In [0]:
# coding=utf-8
import psycopg2
from pyspark.sql.types import StructType, StructField, StringType, IntegerType, LongType, FloatType, DoubleType, DecimalType, BooleanType, DateType, TimestampType
from datetime import datetime, timedelta


url = dbutils.secrets.get("#####-secrets", "#####-url")
user = dbutils.secrets.get("#####-secrets", "#####-user")
password = dbutils.secrets.get("#####-secrets", "#####-password")

PORT = 5432
DATABASE_NAME = '#####'

INITIAL_START_DATE_STR = '2025-07-25T00:00:00.00'
NUM_DAYS_TO_LOAD = 30
DEFAULT_INCREMENT_INTERVAL_HOURS = 24

def map_postgres_to_spark_type(pg_type_code, pg_type_name):
    """
    Mapeia os tipos de dados do PostgreSQL para os tipos de dados do Spark.
    """
    if pg_type_name in ('int2', 'int4'):
        return IntegerType()
    elif pg_type_name in ('int8', 'bigint'):
        return LongType()
    elif pg_type_name in ('float4', 'real'):
        return FloatType()
    elif pg_type_name in ('float8', 'double precision'):
        return DoubleType()
    elif pg_type_name in ('numeric', 'decimal'):
        return DecimalType(38, 18)
    elif pg_type_name in ('bool', 'boolean'):
        return BooleanType()
    elif pg_type_name in ('date'):
        return DateType()
    elif pg_type_name in ('timestamp', 'timestamptz'):
        return TimestampType()
    elif pg_type_name in ('jsonb', 'json', 'text', 'varchar', 'char', 'uuid', 'cidr', 'inet', 'macaddr'):
        return StringType()
    
    print(f"Aviso: Tipo PostgreSQL '{pg_type_name}' (OID: {pg_type_code}) não tem mapeamento direto para Spark.
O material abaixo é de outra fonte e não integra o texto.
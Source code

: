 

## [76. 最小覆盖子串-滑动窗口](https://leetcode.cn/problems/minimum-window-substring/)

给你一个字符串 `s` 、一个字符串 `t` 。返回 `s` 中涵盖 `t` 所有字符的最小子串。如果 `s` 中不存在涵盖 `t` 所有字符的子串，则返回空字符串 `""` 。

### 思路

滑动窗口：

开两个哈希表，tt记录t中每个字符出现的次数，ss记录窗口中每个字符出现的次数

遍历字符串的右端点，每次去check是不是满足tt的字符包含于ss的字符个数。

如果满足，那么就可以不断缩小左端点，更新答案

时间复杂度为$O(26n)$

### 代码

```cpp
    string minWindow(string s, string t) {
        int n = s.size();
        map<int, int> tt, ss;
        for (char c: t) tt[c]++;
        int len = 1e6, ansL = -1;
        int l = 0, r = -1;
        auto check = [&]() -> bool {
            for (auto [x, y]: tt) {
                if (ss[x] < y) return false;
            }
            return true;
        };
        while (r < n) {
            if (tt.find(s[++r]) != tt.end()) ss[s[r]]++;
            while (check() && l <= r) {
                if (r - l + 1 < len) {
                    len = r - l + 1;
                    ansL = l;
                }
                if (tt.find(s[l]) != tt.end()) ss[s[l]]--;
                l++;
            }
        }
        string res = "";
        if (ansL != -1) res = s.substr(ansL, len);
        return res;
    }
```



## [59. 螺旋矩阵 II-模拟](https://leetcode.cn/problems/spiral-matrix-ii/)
Usando StringType.")
    return StringType()

def get_postgres_connection(db_url, db_user, db_password, db_port, db_name):
    """
    Cria e retorna uma conexão com o banco de dados PostgreSQL.
    """
    return psycopg2.connect(
        host=db_url,
        user=db_user,
        password=db_password,
        port=db_port,
        dbname=db_name
    )

def infer_and_get_schema(conn, sql_query_template):
    """
    Inferencia o schema PySpark a partir de uma query SQL de template,
    consultando o banco de dados PostgreSQL.
    """
    cur = None
    try:
        cur = conn.cursor()
        if "WHERE" in sql_query_template.upper():
            base_query_for_schema = sql_query_template.split("WHERE")[0].strip()
        else:
            base_query_for_schema = sql_query_template.strip()
        
        schema_query = f"{base_query_for_schema} LIMIT 1;"
        
        print(f"Inferindo schema com query: {schema_query}")
        cur.execute(schema_query)

        column_descriptions = cur.description
        spark_schema_fields = []
        for col_desc in column_descriptions:
            col_name = col_desc[0]
            pg_type_code = col_desc[1]

            cur_type_name = conn.cursor()
            cur_type_name.execute(f"SELECT typname FROM pg_type WHERE oid = {pg_type_code};")
            pg_type_name = cur_type_name.fetchone()[0]
            cur_type_name.close()

            spark_type = map_postgres_to_spark_type(pg_type_code, pg_type_name)
            spark_schema_fields.append(StructField(col_name, spark_type, True))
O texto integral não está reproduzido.